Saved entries

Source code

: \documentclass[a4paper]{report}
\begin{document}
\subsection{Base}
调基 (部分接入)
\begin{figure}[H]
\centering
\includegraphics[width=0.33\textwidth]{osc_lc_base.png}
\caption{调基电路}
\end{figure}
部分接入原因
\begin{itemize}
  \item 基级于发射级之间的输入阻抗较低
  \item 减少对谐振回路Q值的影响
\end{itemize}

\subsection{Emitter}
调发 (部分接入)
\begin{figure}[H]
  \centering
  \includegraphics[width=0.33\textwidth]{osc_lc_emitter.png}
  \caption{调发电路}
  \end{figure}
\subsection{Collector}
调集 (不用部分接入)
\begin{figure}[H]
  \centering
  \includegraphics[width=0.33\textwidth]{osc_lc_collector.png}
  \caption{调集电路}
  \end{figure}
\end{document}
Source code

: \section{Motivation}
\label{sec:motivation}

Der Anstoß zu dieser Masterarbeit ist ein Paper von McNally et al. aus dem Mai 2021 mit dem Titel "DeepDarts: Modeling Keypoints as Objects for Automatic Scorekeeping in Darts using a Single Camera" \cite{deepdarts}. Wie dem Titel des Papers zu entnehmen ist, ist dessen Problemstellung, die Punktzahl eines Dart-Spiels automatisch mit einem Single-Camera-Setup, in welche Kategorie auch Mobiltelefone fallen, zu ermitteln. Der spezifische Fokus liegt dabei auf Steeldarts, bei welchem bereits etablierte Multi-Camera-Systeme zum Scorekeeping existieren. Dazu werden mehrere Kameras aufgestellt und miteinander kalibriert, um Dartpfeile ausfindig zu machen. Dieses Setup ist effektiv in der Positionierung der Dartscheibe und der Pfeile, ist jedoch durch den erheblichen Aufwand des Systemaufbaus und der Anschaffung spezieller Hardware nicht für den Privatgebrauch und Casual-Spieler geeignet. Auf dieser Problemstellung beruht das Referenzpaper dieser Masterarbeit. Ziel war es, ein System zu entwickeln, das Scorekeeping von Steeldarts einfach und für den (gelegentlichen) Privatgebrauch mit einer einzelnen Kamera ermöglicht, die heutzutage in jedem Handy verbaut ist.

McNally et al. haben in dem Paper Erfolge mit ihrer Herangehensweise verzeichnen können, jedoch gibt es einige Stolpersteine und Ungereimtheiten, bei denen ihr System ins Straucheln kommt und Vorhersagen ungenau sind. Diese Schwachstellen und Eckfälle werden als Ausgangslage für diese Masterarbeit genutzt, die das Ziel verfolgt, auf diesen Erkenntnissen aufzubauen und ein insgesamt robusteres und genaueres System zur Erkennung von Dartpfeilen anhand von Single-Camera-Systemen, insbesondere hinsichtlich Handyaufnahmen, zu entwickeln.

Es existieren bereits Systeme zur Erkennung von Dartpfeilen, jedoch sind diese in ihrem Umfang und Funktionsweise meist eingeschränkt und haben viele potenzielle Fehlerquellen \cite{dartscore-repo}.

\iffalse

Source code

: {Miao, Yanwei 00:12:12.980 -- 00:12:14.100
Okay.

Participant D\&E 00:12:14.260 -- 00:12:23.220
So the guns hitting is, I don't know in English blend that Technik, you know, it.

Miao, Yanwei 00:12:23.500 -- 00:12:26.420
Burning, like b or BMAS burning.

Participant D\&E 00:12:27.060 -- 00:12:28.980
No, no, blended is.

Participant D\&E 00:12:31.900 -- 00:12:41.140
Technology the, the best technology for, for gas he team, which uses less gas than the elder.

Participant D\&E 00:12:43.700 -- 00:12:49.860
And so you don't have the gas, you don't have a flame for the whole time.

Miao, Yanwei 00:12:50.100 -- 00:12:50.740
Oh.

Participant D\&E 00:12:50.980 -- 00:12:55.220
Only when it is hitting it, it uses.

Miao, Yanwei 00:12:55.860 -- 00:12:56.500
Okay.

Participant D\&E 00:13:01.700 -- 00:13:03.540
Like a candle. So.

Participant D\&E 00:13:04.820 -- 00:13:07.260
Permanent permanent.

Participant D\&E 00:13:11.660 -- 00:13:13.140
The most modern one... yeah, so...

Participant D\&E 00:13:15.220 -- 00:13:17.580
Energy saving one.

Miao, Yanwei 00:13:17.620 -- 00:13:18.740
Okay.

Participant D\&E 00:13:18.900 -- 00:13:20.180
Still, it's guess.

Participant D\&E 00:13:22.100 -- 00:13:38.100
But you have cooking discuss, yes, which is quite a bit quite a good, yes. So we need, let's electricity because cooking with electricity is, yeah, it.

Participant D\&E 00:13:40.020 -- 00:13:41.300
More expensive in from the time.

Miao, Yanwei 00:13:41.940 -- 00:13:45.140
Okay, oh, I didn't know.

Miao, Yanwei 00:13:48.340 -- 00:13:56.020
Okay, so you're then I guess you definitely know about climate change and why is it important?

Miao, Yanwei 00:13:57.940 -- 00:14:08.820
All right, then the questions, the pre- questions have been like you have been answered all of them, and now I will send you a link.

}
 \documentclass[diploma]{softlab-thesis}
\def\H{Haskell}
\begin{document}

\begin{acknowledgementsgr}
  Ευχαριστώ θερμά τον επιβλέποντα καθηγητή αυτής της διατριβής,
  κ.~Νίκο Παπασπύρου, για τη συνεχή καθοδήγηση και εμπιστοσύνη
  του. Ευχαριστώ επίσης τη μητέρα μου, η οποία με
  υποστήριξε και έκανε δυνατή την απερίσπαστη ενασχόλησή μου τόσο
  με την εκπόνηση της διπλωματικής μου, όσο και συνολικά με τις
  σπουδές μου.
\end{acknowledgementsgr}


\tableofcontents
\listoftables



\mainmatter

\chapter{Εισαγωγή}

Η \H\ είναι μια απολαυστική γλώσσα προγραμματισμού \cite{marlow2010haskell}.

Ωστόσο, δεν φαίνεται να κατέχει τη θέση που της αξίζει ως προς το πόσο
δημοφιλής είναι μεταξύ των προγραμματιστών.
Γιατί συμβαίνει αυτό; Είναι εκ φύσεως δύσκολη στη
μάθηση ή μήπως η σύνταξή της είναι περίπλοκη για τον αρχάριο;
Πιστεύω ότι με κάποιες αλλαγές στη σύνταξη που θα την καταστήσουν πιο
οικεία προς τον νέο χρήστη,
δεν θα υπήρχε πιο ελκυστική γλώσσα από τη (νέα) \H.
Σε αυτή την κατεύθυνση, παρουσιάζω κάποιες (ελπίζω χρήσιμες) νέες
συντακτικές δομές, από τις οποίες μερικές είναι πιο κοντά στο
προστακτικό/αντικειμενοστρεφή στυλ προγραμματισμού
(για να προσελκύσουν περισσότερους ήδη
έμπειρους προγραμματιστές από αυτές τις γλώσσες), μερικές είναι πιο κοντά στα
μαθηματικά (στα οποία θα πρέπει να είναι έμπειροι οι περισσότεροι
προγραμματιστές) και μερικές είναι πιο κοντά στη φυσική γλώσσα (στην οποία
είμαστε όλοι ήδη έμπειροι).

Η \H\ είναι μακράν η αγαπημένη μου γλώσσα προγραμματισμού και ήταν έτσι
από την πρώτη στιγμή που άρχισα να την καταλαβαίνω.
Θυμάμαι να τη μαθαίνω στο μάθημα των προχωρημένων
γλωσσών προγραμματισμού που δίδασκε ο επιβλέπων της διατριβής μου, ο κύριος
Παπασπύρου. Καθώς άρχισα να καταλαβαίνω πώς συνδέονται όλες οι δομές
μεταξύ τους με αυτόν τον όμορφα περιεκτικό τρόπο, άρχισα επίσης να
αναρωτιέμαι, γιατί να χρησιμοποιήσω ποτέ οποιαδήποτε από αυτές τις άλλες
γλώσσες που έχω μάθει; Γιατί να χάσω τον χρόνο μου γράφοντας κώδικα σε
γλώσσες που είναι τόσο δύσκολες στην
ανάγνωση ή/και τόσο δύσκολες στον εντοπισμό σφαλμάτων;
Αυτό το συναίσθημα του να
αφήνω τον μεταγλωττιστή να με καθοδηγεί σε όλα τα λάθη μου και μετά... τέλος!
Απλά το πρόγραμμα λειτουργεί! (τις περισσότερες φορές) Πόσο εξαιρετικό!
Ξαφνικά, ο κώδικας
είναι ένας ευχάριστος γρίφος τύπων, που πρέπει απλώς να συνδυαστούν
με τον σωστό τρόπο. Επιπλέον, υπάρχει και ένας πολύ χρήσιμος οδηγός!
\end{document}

#### Task brief:
Look through the entries above. Copy out every line holding the word "documentclass".

#### Task response:
: \documentclass[a4paper]{report}
 \documentclass[diploma]{softlab-thesis}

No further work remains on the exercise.